Hi darlings!! I know I'm a terrible slacker, but I am gradually catching up on blogs - and I'm thinking about you all. But I must get back to regular blogging because it definitely keeps me accountable. And I miss you otherwise. I just wanted to say how nice it's been to see more pictures of JRD and Rachel who were closet bloggers before. You are both SO BEAUTIFUL! I must remember to post some more pictures, maybe I'll do a comparison shot in my undies like I did at first to see if there's any difference now that I'm pretty much a third of the way to goal! It's Friday so...
Starting Weight: 17st9lbs (247lbs)
Current Weight: 15st2lbs (212lbs)
Loss This Week: 1lb
Total Loss: 35lbs!
So there you have it. It's been very slow going over Christmas, but to be honest, I was eating like an absolute hippo for a good few weeks. Seriously, I even had donuts and burgers, stuff that I never normally ate even before the band. I don't know what was going on. It's like I just wanted to be free of it for a little while. But now I'm back up at uni after a month at home I'm back on plan, so since Tuesday I've been doing really well, getting around 100g protein, keeping calories around 1300 and exercising. Need to get back on it with water though.
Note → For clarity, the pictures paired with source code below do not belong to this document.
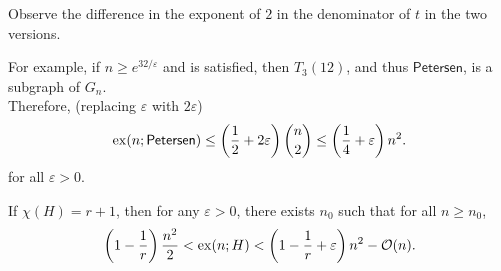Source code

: \documentclass{article}
\begin{document}
			Observe the difference in the exponent of $2$ in the denominator of $t$ in the two versions.

			For example, if $n \ge e^{32/\varepsilon}$ and  is satisfied, then $T_{3}(12)$, and thus $\mathsf{Petersen}$, is a subgraph of $G_n$.\\
			Therefore, (replacing $\varepsilon$ with $2\varepsilon$)
			\[ \operatorname{ex}(n;\mathsf{Petersen}) \le \left(\frac{1}{2} + 2\varepsilon\right)\binom{n}{2} \le \left(\frac{1}{4} + \varepsilon\right)n^2. \]
			for all $\varepsilon > 0$.

			\begin{fcor}
				\label{theo: ESS exx square tight coloring}
				If $\chi(H) = r+1$, then for any $\varepsilon > 0$, there exists $n_0$ such that for all $n\ge n_0$,
				\[ \left(1 - \frac{1}{r}\right)\frac{n^2}{2} < \operatorname{ex}(n;H) < \left(1 - \frac{1}{r} + \varepsilon\right)n^2 - \mathcal{O}(n). \]
			\end{fcor}

\end{document}
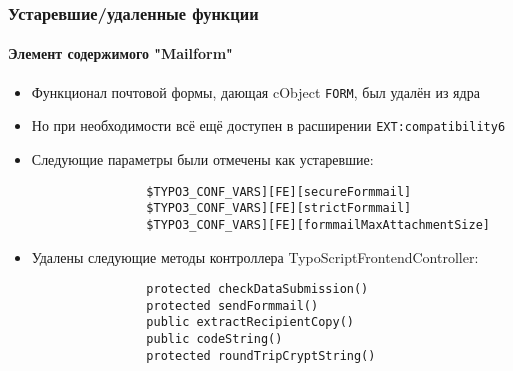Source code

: 
\begin{frame}[fragile]
	\frametitle{Устаревшие/удаленные функции}
	\framesubtitle{Элемент содержимого "Mailform"}

	\begin{itemize}

		\item Функционал почтовой формы, дающая cObject \texttt{FORM}, был
			удалён из ядра

		\item Но при необходимости всё ещё доступен в расширении \texttt{EXT:compatibility6}

		\item Следующие параметры были отмечены как устаревшие:

			\begin{lstlisting}
				$TYPO3_CONF_VARS][FE][secureFormmail]
				$TYPO3_CONF_VARS][FE][strictFormmail]
				$TYPO3_CONF_VARS][FE][formmailMaxAttachmentSize]
			\end{lstlisting}

		\item Удалены следующие методы контроллера TypoScriptFrontendController:

			\begin{lstlisting}
				protected checkDataSubmission()
				protected sendFormmail()
				public extractRecipientCopy()
				public codeString()
				protected roundTripCryptString()
			\end{lstlisting}

	\end{itemize}

\end{frame}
So hopefully I'll get a good weight loss next week if I can keep working hard.
So things are going very well with my boyfriend, though it's really hard now that we're apart. It's only a couple of hours to see each other but it's expensive to go back and forth between uni and home and I have almost no money this term. I am looking for a job though. So I haven't told my boyfriend that I have the band yet. I know that he'd have no problem with it at all and be completely supportive, but I just felt like I couldn't tell him because I was eating so badly the past few weeks. How can you gorge yourself on 2 massive slices of pizza and then say, oh by the way, I have the lap band. I just didn't know how to bring it up... I know I just need to explain that I don't have very much restriction yet and am able to (though shouldn't) eat anything.
I have a fill on Tuesday, I'm hoping that the way I can eat will change with more restriction and then I can tell him, once I feel like I'm back on the path to success.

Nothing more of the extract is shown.